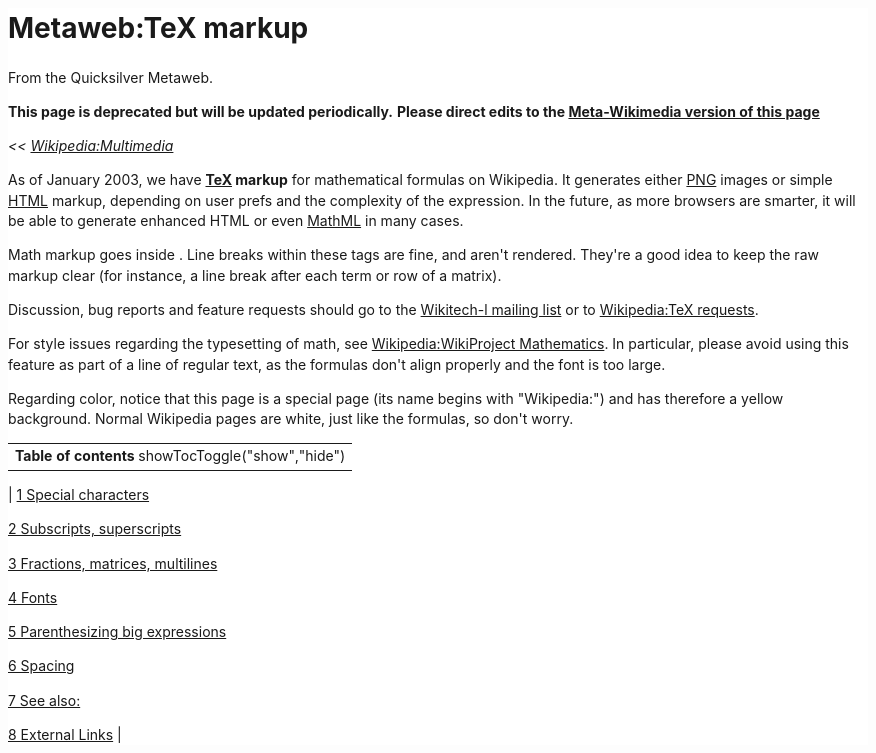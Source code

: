 
# Metaweb:TeX markup

From the Quicksilver Metaweb.



**This page is deprecated but will be updated periodically.**
**Please direct edits to the [Meta-Wikimedia version of this page](/)**

*<< [Wikipedia:Multimedia](/wikipedia-multimedia)*

As of January 2003, we have **[TeX](/tex) markup** for mathematical formulas on Wikipedia. It generates either [PNG](/png) images or simple [HTML](/html) markup, depending on user prefs and the complexity of the expression. In the future, as more browsers are smarter, it will be able to generate enhanced HTML or even [MathML](/mathml) in many cases.

Math markup goes inside <math> ... </math>. Line breaks within these tags are fine, and aren't rendered. They're a good idea to keep the raw markup clear (for instance, a line break after each term or row of a matrix).

Discussion, bug reports and feature requests should go to the [Wikitech-l mailing list](/wikipedia-mailing-lists) or to [Wikipedia:TeX requests](/wikipedia-tex-requests).

For style issues regarding the typesetting of math, see [Wikipedia:WikiProject Mathematics](/wikipedia-wikiproject-mathematics). In particular, please avoid using this feature as part of a line of regular text, as the formulas don't align properly and the font is too large.

Regarding color, notice that this page is a special page (its name begins with "Wikipedia:") and has therefore a yellow background. Normal Wikipedia pages are white, just like the formulas, so don't worry.



|  |
| --- |
| **Table of contents** showTocToggle("show","hide") |
| 
[1 Special characters](/) 


[2 Subscripts, superscripts](/) 


[3 Fractions, matrices, multilines](/) 


[4 Fonts](/) 


[5 Parenthesizing big expressions](/) 


[6 Spacing](/) 


[7 See also:](/) 


[8 External Links](/) 
 |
▬▬▬
▶ [Task goal]
Line by line, write out the entries exactly, and leave the pictures out.

▶ [Result of the exercise]
Source code

: 
# Metaweb:TeX markup

From the Quicksilver Metaweb.



**This page is deprecated but will be updated periodically.**
**Please direct edits to the [Meta-Wikimedia version of this page](/)**

*<< [Wikipedia:Multimedia](/wikipedia-multimedia)*

As of January 2003, we have **[TeX](/tex) markup** for mathematical formulas on Wikipedia. It generates either [PNG](/png) images or simple [HTML](/html) markup, depending on user prefs and the complexity of the expression. In the future, as more browsers are smarter, it will be able to generate enhanced HTML or even [MathML](/mathml) in many cases.

Math markup goes inside <math> ... </math>. Line breaks within these tags are fine, and aren't rendered. They're a good idea to keep the raw markup clear (for instance, a line break after each term or row of a matrix).

Discussion, bug reports and feature requests should go to the [Wikitech-l mailing list](/wikipedia-mailing-lists) or to [Wikipedia:TeX requests](/wikipedia-tex-requests).

For style issues regarding the typesetting of math, see [Wikipedia:WikiProject Mathematics](/wikipedia-wikiproject-mathematics). In particular, please avoid using this feature as part of a line of regular text, as the formulas don't align properly and the font is too large.

Regarding color, notice that this page is a special page (its name begins with "Wikipedia:") and has therefore a yellow background. Normal Wikipedia pages are white, just like the formulas, so don't worry.



|  |
| --- |
| **Table of contents** showTocToggle("show","hide") |
| 
[1 Special characters](/) 


[2 Subscripts, superscripts](/) 


[3 Fractions, matrices, multilines](/) 


[4 Fonts](/) 


[5 Parenthesizing big expressions](/) 


[6 Spacing](/) 


[7 See also:](/) 


[8 External Links](/) 
 |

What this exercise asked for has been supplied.